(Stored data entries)
<<<<

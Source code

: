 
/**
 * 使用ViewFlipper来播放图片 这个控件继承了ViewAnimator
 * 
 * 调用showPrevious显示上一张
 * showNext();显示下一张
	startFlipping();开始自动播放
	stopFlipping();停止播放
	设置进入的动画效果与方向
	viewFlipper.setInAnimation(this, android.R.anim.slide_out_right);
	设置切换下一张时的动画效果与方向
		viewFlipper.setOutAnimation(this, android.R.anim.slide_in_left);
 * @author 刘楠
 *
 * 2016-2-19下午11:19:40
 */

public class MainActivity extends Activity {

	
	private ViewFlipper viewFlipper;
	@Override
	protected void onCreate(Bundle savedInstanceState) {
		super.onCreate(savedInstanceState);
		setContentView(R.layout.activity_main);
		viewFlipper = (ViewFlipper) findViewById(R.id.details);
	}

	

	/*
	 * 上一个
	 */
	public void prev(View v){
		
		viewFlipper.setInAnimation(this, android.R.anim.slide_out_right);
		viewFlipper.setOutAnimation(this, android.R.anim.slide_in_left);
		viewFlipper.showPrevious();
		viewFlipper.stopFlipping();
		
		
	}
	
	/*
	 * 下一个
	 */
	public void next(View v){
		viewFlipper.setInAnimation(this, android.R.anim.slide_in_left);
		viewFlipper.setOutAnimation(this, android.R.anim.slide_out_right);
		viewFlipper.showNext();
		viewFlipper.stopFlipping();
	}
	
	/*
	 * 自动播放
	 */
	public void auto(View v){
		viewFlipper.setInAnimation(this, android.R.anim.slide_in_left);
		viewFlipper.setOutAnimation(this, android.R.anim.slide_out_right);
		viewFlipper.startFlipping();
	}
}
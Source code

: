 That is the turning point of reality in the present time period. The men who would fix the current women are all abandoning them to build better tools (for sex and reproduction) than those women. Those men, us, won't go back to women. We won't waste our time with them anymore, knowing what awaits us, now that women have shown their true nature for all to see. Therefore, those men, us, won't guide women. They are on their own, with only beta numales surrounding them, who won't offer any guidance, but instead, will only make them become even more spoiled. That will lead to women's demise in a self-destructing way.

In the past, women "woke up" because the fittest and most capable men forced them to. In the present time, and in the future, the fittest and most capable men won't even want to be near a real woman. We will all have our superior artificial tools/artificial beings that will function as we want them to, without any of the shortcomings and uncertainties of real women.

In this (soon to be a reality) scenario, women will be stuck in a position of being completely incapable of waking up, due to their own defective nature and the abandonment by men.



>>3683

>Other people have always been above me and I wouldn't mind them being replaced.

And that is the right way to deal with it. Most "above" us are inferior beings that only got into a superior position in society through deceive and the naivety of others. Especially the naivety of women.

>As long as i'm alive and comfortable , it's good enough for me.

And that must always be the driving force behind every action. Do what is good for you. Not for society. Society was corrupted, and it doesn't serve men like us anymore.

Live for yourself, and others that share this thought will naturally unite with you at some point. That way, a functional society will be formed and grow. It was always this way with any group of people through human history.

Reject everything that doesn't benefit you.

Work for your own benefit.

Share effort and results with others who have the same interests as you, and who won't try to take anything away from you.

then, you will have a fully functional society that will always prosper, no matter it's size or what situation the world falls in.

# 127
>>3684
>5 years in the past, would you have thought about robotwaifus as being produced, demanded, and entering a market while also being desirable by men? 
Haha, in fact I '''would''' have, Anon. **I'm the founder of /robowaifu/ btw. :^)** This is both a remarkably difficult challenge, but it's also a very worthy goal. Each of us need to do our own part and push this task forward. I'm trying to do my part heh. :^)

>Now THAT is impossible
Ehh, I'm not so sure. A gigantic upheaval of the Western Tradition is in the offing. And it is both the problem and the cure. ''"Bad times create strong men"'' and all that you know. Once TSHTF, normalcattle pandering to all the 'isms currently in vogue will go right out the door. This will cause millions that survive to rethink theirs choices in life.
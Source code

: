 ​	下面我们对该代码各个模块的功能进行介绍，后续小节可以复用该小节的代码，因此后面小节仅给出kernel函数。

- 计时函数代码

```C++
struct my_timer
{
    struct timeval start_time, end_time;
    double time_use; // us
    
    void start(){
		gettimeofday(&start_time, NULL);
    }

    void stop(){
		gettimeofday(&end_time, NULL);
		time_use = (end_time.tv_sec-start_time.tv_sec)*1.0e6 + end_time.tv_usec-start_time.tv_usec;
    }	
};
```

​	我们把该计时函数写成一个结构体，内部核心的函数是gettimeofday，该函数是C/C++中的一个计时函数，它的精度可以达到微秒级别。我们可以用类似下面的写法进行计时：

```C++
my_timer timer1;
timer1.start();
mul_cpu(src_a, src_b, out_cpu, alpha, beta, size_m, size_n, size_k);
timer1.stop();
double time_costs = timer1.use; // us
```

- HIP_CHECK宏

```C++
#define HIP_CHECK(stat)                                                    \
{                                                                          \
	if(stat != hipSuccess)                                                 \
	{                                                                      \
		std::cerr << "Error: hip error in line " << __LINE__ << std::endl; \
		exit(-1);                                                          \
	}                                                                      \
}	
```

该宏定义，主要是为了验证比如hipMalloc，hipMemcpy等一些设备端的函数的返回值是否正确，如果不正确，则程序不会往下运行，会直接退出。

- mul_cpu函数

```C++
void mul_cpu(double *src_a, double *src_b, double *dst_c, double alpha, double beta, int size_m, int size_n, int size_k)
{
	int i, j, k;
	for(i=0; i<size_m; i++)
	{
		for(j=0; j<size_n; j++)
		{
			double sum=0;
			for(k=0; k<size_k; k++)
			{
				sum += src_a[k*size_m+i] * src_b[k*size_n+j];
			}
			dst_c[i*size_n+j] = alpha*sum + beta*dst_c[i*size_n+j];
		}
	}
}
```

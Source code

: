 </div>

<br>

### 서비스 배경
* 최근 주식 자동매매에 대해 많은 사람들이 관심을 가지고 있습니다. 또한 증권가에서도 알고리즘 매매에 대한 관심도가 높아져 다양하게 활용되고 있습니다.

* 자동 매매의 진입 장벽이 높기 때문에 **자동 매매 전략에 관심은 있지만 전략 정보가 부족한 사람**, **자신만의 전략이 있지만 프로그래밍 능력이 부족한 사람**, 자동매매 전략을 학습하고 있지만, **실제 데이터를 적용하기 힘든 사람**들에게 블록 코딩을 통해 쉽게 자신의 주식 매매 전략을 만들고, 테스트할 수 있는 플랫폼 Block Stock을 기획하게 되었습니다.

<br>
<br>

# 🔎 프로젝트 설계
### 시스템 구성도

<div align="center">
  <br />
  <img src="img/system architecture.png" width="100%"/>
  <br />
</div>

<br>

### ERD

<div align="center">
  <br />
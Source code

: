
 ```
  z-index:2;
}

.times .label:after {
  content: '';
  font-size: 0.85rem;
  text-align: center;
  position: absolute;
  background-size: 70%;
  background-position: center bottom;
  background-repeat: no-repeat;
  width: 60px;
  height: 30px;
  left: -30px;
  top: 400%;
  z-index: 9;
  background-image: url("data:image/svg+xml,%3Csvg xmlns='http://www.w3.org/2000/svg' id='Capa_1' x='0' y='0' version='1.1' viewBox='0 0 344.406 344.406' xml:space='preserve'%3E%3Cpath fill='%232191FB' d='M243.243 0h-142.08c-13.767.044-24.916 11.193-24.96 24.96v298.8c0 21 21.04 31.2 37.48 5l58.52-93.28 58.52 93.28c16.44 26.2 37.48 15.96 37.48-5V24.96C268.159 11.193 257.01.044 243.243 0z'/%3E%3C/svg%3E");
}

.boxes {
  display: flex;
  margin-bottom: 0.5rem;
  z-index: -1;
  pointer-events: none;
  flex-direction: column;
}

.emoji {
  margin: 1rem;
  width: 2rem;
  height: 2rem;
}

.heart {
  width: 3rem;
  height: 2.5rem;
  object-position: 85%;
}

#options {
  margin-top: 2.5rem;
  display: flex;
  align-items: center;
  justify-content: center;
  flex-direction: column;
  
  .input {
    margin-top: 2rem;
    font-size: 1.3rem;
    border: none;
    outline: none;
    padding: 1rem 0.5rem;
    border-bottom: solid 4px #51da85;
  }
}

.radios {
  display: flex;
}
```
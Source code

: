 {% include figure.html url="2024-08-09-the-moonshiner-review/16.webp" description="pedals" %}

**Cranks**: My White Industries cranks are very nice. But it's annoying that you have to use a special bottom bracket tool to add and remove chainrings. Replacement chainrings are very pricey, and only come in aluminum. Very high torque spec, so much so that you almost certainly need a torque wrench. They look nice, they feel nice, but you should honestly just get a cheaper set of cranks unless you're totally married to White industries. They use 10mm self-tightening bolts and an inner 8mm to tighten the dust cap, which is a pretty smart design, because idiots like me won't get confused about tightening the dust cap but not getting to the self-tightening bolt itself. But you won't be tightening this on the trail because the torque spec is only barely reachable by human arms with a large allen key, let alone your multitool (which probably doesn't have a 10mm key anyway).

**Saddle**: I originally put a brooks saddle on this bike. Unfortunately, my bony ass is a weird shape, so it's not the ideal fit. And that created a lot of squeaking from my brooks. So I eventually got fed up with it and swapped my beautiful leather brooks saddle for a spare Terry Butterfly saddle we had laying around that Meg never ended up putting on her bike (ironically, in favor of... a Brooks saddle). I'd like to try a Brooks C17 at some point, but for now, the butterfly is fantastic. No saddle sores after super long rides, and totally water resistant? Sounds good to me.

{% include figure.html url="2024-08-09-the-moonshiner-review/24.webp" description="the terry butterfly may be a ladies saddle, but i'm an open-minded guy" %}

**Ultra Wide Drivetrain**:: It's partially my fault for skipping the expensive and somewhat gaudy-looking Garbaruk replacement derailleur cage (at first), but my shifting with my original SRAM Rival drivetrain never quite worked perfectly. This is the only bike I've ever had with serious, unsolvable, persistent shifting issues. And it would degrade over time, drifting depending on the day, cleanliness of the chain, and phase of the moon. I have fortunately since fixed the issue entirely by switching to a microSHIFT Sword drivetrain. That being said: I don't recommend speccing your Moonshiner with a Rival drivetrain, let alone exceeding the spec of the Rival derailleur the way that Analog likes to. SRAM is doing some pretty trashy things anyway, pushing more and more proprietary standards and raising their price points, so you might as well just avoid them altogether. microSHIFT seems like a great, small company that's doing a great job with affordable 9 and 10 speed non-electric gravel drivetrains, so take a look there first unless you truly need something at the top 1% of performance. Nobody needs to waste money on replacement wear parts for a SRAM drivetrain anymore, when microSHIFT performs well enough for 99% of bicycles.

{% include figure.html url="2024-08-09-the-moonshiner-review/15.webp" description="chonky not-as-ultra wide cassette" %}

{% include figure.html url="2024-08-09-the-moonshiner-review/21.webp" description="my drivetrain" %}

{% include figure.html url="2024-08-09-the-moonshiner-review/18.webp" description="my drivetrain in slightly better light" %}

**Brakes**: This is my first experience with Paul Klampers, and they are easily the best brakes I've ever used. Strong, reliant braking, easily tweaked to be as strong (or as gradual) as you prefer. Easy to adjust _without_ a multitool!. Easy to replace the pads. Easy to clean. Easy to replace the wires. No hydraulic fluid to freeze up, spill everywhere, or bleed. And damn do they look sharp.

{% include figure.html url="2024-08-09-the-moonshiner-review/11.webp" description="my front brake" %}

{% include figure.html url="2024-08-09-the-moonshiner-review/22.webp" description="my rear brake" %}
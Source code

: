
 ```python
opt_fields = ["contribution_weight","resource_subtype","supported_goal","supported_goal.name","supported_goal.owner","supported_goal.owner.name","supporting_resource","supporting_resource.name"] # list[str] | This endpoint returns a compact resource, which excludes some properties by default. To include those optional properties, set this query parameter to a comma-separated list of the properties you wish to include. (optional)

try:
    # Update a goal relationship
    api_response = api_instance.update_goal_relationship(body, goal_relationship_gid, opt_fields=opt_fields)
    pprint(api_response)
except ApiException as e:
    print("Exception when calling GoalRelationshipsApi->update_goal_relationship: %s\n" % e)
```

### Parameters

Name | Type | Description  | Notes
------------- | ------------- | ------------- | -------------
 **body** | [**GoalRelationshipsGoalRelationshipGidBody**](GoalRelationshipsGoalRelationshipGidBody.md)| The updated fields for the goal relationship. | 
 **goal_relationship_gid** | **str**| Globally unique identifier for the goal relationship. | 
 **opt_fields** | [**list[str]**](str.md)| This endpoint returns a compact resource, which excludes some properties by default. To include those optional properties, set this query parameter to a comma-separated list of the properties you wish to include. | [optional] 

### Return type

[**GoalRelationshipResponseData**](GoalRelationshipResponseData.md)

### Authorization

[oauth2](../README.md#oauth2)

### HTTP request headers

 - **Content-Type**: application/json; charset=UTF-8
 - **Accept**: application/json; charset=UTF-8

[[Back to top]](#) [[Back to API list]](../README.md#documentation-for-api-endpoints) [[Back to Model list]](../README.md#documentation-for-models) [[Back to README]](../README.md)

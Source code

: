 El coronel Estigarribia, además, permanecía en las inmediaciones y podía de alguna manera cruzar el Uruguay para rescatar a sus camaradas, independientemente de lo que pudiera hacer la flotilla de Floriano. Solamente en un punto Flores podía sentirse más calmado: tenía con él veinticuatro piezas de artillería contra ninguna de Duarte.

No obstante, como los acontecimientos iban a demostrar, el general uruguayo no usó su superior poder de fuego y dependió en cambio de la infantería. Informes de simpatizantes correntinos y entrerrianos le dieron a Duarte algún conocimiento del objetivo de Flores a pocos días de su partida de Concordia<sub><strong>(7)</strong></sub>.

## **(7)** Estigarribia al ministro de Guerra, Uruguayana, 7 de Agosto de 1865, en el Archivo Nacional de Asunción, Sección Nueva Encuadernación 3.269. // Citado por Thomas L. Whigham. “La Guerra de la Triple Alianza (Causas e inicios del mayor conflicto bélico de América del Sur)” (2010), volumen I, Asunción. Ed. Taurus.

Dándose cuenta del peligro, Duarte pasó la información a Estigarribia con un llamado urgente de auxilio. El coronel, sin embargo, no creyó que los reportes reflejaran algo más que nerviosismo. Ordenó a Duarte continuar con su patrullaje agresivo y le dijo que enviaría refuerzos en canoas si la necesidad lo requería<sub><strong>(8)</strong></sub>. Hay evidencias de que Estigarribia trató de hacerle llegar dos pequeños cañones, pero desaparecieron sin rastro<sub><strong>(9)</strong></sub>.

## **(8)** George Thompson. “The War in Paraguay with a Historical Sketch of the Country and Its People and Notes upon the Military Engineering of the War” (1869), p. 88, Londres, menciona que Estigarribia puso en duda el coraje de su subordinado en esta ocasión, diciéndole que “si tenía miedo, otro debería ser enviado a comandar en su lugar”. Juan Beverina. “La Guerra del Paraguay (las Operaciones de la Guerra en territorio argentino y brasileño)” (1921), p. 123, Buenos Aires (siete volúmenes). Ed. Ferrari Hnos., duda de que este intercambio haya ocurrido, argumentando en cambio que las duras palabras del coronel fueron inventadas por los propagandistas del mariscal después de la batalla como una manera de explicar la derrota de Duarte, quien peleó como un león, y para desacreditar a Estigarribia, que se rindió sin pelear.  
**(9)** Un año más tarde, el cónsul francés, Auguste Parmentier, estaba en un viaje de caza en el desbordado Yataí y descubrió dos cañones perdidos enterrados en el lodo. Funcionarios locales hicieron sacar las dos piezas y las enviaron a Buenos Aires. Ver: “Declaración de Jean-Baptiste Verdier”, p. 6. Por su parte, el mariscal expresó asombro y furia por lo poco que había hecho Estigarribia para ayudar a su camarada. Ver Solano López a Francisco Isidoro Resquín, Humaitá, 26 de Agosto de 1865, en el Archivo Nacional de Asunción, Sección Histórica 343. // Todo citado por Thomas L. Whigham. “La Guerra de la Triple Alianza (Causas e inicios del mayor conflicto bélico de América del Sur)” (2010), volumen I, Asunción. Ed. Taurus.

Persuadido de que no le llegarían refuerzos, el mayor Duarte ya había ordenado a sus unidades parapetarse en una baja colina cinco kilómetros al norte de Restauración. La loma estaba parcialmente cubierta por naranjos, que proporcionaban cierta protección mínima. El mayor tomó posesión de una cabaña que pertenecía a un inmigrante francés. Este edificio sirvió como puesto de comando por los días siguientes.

>>>>

PROBLEM TO SOLVE: Your task is to find each line in the entries that contains the string "charset" and copy it.

TASK RESULT:
 - **Content-Type**: application/json; charset=UTF-8
 - **Accept**: application/json; charset=UTF-8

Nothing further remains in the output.